One of my favourite dinners ever as a child was a good old Findus Crispy Pancake.
Money was tight when we were growing up and this coupled with my father’s exceptional fussiness over plain eating meant that that Findus Crispy Pancakes were a rare treat. Most of the time, like many a good Derry family, we just ate spuds, with a side order of Doherty’s sausages or Doherty’s special mince and a dose of beans. (As an adult I’ve never been able to eat beans - I think I ate my life quota between the ages of five and 12 where they were served every night without remorse).
Things were spiced up occasionally with a good old fashioned stew, which was of course just another way of cooking spuds and mince. (For the record when my husband, an Englishman, first moved here and was introduced to our concept of a stew, he nearly had a fit. In the leafy suburbs of Cheshire were he was raised stews involved fine cuts of beef or lamb, diced potato and veg and not so much as a whisper of Bisto gravy).
The food was plain, simple and repetitive but you knew what you were getting. That said, the Findus Crispy Pancake (minced beef version, of course) was like a beacon in the desert of plain eating. It was about as fancy as food got in Leenan Gardens in the 80s and I remember how we occasionally got our crispy pancakes on a Saturday tea-time - accompanied by a home made chips and (no, not beans) a fried egg. Being the culinary geniuses we were, we would even indulge in a Crispy Pancake sandwich or, if we were feeling particularly adventurous with our eating make a mega chips/Crispy Pancake/fried egg sandwich.
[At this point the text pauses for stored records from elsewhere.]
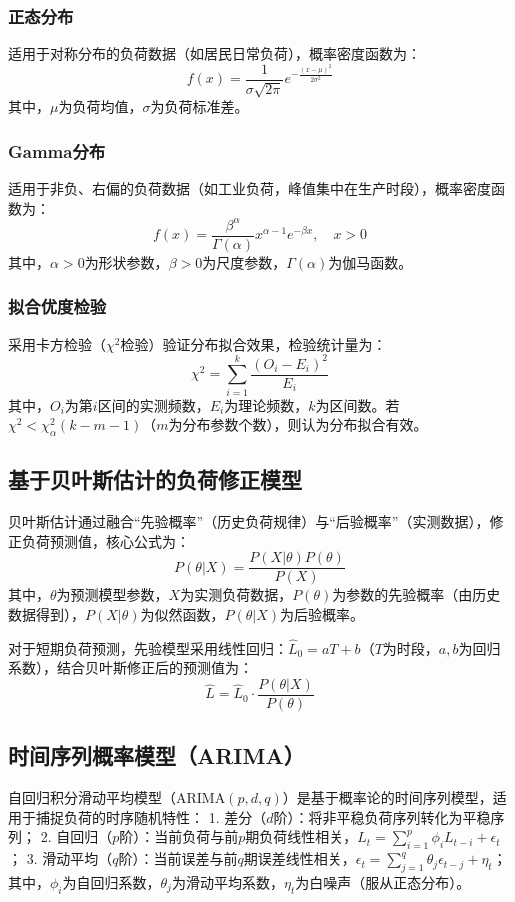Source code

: \documentclass[12pt,a4paper]{article}
\begin{document}
\subsubsection{正态分布}
适用于对称分布的负荷数据（如居民日常负荷），概率密度函数为：
\[
f(x) = \frac{1}{\sigma\sqrt{2\pi}}e^{-\frac{(x-\mu)^2}{2\sigma^2}}
\]
其中，$\mu$为负荷均值，$\sigma$为负荷标准差。

\subsubsection{Gamma分布}
适用于非负、右偏的负荷数据（如工业负荷，峰值集中在生产时段），概率密度函数为：
\[
f(x) = \frac{\beta^\alpha}{\Gamma(\alpha)}x^{\alpha-1}e^{-\beta x}, \quad x>0
\]
其中，$\alpha>0$为形状参数，$\beta>0$为尺度参数，$\Gamma(\alpha)$为伽马函数。

\subsubsection{拟合优度检验}
采用卡方检验（$\chi^2$检验）验证分布拟合效果，检验统计量为：
\[
\chi^2 = \sum_{i=1}^k \frac{(O_i - E_i)^2}{E_i}
\]
其中，$O_i$为第$i$区间的实测频数，$E_i$为理论频数，$k$为区间数。若$\chi^2 < \chi^2_{\alpha}(k-m-1)$（$m$为分布参数个数），则认为分布拟合有效。

\subsection{基于贝叶斯估计的负荷修正模型}
贝叶斯估计通过融合“先验概率”（历史负荷规律）与“后验概率”（实测数据），修正负荷预测值，核心公式为：
\[
P(\theta|X) = \frac{P(X|\theta)P(\theta)}{P(X)}
\]
其中，$\theta$为预测模型参数，$X$为实测负荷数据，$P(\theta)$为参数的先验概率（由历史数据得到），$P(X|\theta)$为似然函数，$P(\theta|X)$为后验概率。

对于短期负荷预测，先验模型采用线性回归：$\hat{L}_0 = aT + b$（$T$为时段，$a,b$为回归系数），结合贝叶斯修正后的预测值为：
\[
\hat{L} = \hat{L}_0 \cdot \frac{P(\theta|X)}{P(\theta)}
\]

\subsection{时间序列概率模型（ARIMA）}
自回归积分滑动平均模型（ARIMA$(p,d,q)$）是基于概率论的时间序列模型，适用于捕捉负荷的时序随机特性：
1. 差分（$d$阶）：将非平稳负荷序列转化为平稳序列；
2. 自回归（$p$阶）：当前负荷与前$p$期负荷线性相关，$L_t = \sum_{i=1}^p \phi_i L_{t-i} + \epsilon_t$；
3. 滑动平均（$q$阶）：当前误差与前$q$期误差线性相关，$\epsilon_t = \sum_{j=1}^q \theta_j \epsilon_{t-j} + \eta_t$；
其中，$\phi_i$为自回归系数，$\theta_j$为滑动平均系数，$\eta_t$为白噪声（服从正态分布）。
\end{document}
There was, simply, nothing like it.
I think I knew, even as a child, that the Crispy Pancakes were overly processed foods which wouldn’t add to my five a day quota but they were delicious and to this day remain one of the guilty pleasure comfort foods which have the ability to transport me to a simpler time, when food was a mere matter of boiling something in a pot or sticking it under a grill and Bob was your uncle.
But now, with the latest food scandal to hit the news, even the beauty of a Findus Crispy Pancake must come under scrutiny. (Now, for the record, to my knowledge while Findus Lasagnes have been found to contain 100% horsemeat the crispy pancakes are, as yet, considered safe for human consumption).
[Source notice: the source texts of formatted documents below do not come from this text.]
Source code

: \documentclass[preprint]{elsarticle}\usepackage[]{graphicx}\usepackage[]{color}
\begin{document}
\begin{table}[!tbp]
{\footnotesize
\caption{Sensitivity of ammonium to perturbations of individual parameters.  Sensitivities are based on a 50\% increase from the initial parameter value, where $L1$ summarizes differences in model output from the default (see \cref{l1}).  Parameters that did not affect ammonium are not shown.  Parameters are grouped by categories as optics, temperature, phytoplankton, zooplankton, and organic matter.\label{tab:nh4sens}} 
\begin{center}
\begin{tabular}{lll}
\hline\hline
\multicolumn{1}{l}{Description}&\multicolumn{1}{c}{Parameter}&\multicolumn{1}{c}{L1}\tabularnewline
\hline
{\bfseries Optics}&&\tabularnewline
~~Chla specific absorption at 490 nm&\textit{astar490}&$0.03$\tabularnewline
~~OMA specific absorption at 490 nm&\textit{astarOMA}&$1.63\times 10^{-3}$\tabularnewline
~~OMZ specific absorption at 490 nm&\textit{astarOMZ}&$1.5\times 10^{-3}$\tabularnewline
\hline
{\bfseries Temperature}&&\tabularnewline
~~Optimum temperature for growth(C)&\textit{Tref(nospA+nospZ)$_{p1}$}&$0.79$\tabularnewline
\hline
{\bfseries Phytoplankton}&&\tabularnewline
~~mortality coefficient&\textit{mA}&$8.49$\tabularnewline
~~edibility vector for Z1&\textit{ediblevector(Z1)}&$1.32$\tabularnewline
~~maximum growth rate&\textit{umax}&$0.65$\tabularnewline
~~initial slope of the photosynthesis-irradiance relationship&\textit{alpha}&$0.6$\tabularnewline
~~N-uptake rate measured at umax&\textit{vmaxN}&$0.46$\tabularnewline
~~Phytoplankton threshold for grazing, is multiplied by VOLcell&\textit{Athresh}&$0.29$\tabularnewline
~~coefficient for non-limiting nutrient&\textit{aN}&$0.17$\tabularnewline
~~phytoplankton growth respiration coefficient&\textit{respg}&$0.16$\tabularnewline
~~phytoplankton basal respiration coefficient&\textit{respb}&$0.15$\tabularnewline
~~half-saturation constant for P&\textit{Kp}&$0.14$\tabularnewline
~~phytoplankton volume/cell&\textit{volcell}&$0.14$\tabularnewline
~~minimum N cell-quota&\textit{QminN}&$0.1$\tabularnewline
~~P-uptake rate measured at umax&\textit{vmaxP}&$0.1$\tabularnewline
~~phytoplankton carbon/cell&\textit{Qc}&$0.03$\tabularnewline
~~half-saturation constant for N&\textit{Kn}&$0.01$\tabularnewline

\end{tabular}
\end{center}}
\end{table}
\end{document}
The latest scandal has seen revelation follow revelation of horse meat in a number of popular ready prepared products from major food chains.
And it may have been going on for quite some time; while we were all thinking we were chowing down on Daisy the cow, we have in fact been eating Shergar. Worse still the origin of the meat is under question. Could it really be the case we are eating the remains of cart horses who once hauled the peasantry and their goods up and down the back lanes of Romania?
It’s all a little reminiscent of the scene in Les Miserables with the nefarious innkeeper Monsieur Thenardier mixes together a host of animal parts to “pretend it’s beef”.
Even I - who freely admits that the Crispy Pancake/chips/egg Tower Sandwich (patent pending) is one of my favourite culinary treats - felt a little queasy at that.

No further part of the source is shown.